• _Action item_: Within the records below, reproduce without change the lines from the line that has "## Spinning up environment from Slack" through the line that has "for each count.", and only those.

(Data items)
__________

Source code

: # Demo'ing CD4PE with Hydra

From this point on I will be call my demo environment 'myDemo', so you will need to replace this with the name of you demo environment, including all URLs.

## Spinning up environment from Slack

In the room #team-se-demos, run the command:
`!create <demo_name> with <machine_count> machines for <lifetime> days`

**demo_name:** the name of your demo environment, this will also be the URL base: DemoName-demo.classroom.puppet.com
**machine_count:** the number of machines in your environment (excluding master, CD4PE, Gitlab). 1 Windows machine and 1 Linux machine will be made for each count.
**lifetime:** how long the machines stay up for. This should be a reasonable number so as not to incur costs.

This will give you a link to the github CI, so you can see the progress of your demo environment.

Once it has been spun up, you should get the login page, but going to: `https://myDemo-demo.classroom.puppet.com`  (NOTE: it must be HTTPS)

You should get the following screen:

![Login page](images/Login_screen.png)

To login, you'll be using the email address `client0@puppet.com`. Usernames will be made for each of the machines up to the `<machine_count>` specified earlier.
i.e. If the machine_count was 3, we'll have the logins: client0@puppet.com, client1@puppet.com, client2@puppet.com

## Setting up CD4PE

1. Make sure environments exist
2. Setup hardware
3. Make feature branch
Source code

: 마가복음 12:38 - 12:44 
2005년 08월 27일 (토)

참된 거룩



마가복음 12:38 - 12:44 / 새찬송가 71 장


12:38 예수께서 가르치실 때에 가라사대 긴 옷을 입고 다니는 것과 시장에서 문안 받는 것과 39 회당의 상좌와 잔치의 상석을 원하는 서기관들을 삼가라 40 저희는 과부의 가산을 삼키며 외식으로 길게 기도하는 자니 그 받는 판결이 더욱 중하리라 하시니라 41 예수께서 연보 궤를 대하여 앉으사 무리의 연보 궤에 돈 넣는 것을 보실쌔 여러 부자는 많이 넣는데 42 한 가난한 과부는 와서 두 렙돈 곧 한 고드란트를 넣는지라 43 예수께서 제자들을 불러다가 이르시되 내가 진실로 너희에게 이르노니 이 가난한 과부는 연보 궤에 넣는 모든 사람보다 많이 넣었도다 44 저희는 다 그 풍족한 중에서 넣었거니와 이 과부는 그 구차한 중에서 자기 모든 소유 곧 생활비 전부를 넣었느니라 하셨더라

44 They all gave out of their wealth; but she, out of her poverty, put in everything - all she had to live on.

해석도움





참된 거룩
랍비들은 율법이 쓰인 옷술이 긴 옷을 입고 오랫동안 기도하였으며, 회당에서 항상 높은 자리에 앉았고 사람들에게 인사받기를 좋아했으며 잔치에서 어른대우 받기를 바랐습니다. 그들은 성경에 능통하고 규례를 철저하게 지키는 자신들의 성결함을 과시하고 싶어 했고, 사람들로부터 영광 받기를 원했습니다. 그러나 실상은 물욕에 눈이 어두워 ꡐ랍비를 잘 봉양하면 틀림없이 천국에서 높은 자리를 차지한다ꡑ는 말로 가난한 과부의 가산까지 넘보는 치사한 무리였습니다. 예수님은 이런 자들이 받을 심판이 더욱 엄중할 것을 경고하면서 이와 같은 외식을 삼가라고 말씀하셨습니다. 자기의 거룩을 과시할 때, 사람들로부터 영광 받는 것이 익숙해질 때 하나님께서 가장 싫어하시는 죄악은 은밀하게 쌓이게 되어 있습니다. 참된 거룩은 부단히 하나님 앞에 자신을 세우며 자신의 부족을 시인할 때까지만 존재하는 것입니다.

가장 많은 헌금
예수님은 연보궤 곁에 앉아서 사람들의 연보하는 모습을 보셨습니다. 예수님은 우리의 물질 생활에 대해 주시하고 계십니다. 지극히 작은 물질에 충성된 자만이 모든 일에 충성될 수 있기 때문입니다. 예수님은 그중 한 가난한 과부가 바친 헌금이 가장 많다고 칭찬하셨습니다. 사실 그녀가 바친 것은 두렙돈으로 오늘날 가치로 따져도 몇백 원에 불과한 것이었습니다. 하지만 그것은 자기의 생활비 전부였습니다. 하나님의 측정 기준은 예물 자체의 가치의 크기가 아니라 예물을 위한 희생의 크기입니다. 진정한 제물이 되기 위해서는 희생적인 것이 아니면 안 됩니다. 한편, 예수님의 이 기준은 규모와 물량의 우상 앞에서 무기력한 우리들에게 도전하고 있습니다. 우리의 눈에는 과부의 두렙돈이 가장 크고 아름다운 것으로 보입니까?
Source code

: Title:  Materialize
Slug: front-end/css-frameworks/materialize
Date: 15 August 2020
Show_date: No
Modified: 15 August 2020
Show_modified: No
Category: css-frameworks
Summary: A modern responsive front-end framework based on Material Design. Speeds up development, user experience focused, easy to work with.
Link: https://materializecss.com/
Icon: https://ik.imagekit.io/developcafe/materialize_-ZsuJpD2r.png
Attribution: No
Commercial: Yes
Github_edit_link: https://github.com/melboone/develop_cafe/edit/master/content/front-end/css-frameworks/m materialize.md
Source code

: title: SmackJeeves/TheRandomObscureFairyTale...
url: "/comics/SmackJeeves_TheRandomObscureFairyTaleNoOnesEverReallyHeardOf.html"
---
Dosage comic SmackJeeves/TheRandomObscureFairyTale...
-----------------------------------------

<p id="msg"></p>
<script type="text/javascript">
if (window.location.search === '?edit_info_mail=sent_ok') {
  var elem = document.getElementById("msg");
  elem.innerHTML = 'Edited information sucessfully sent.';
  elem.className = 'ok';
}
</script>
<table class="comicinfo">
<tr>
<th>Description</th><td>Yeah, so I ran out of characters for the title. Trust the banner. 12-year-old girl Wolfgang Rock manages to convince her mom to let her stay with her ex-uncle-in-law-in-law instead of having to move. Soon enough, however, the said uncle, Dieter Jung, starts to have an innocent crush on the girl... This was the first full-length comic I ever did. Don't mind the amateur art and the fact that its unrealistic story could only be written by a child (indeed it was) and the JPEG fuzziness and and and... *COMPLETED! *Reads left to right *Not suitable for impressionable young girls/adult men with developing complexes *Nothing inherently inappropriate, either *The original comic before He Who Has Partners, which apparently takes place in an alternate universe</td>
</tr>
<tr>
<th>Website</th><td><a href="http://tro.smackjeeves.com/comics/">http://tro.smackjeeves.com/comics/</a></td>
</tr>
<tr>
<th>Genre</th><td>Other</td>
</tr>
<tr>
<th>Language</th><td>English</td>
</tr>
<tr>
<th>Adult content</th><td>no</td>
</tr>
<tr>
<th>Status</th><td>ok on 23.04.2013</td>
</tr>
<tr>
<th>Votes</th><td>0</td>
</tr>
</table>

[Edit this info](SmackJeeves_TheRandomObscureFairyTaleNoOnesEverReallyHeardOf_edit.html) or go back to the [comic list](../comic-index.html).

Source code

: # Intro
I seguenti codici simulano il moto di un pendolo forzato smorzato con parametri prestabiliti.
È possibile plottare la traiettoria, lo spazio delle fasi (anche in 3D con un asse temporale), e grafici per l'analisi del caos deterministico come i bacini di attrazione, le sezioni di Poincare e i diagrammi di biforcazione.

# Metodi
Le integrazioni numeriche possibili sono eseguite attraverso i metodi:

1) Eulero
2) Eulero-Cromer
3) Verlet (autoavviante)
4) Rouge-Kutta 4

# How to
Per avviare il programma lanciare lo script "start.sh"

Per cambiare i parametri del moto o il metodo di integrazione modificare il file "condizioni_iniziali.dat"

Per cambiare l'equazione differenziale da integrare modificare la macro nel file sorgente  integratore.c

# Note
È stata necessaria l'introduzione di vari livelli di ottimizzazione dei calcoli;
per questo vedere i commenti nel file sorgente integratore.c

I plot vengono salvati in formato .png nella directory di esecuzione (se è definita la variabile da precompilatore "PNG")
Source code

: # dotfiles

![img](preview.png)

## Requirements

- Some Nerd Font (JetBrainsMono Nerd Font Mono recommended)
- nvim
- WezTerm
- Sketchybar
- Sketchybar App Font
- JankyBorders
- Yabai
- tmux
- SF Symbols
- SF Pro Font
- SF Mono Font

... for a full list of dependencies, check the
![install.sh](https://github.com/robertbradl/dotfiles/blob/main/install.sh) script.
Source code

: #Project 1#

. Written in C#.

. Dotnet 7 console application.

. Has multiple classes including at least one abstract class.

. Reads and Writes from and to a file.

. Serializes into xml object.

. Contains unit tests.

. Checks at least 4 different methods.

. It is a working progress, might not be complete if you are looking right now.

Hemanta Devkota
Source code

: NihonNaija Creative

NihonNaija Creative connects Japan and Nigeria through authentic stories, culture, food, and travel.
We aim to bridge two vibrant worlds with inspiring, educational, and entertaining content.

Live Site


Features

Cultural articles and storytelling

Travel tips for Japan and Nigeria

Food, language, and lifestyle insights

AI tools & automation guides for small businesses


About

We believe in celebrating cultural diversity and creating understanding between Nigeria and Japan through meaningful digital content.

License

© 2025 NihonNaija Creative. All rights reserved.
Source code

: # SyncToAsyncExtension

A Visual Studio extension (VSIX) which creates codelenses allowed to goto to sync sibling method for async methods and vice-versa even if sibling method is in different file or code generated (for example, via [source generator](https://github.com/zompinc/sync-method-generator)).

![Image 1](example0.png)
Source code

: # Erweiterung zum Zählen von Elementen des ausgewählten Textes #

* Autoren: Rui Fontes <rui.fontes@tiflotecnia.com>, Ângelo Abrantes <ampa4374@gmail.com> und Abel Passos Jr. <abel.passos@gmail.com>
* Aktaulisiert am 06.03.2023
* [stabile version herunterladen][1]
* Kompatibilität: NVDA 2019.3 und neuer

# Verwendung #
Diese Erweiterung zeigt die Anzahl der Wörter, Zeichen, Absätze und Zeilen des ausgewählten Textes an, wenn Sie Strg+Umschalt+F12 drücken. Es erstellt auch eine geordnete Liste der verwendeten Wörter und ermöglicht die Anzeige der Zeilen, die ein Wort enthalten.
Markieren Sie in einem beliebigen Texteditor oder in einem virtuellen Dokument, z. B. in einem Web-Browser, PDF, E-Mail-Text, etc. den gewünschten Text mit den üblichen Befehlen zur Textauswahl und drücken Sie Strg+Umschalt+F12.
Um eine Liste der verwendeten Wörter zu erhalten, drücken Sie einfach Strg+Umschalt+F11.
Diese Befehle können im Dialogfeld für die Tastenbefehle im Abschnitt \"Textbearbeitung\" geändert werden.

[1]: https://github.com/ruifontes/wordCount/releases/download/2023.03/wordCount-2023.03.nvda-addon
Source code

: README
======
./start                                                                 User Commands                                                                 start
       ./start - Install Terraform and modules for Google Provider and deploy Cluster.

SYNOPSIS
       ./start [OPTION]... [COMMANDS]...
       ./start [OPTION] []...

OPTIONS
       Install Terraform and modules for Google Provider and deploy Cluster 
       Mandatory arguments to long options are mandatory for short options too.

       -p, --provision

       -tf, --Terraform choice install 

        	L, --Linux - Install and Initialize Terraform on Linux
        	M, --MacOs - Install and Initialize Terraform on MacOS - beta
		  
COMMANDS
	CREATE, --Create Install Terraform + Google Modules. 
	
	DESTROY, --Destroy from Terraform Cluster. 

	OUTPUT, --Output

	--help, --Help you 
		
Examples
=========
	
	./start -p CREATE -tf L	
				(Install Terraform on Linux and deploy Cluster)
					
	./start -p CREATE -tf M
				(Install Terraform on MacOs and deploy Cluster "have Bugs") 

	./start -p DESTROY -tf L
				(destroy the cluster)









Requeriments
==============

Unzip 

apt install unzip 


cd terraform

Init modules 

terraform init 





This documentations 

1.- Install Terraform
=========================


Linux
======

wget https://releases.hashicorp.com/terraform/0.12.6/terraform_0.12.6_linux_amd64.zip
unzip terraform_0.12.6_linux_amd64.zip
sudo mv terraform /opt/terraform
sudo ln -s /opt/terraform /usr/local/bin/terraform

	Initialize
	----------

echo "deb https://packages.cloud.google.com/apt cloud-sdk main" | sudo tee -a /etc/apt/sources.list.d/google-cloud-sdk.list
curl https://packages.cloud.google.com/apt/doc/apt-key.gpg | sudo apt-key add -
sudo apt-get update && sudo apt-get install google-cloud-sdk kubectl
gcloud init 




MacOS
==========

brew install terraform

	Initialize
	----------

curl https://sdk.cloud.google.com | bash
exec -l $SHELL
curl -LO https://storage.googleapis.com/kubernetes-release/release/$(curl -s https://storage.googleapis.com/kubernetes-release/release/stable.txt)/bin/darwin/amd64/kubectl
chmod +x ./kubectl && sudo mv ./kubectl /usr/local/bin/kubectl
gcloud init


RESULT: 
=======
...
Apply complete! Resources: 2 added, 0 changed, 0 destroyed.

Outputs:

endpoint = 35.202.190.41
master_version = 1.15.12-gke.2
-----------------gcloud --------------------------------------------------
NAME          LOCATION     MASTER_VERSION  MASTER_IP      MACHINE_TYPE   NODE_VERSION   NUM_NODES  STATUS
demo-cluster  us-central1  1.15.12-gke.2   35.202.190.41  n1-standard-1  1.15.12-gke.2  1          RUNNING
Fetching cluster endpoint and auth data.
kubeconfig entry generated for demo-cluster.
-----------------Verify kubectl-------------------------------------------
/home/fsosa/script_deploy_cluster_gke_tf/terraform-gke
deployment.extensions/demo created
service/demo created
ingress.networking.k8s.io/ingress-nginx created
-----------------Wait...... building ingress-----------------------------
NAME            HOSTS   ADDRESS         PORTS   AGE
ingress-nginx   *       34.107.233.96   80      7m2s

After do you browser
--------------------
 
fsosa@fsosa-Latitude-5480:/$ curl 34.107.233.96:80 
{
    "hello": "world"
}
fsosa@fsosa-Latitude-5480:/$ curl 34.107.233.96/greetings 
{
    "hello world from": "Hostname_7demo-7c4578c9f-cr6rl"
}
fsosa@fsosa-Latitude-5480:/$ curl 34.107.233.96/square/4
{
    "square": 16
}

__________

• _Response area_:
## Spinning up environment from Slack

In the room #team-se-demos, run the command:
`!create <demo_name> with <machine_count> machines for <lifetime> days`

**demo_name:** the name of your demo environment, this will also be the URL base: DemoName-demo.classroom.puppet.com
**machine_count:** the number of machines in your environment (excluding master, CD4PE, Gitlab). 1 Windows machine and 1 Linux machine will be made for each count.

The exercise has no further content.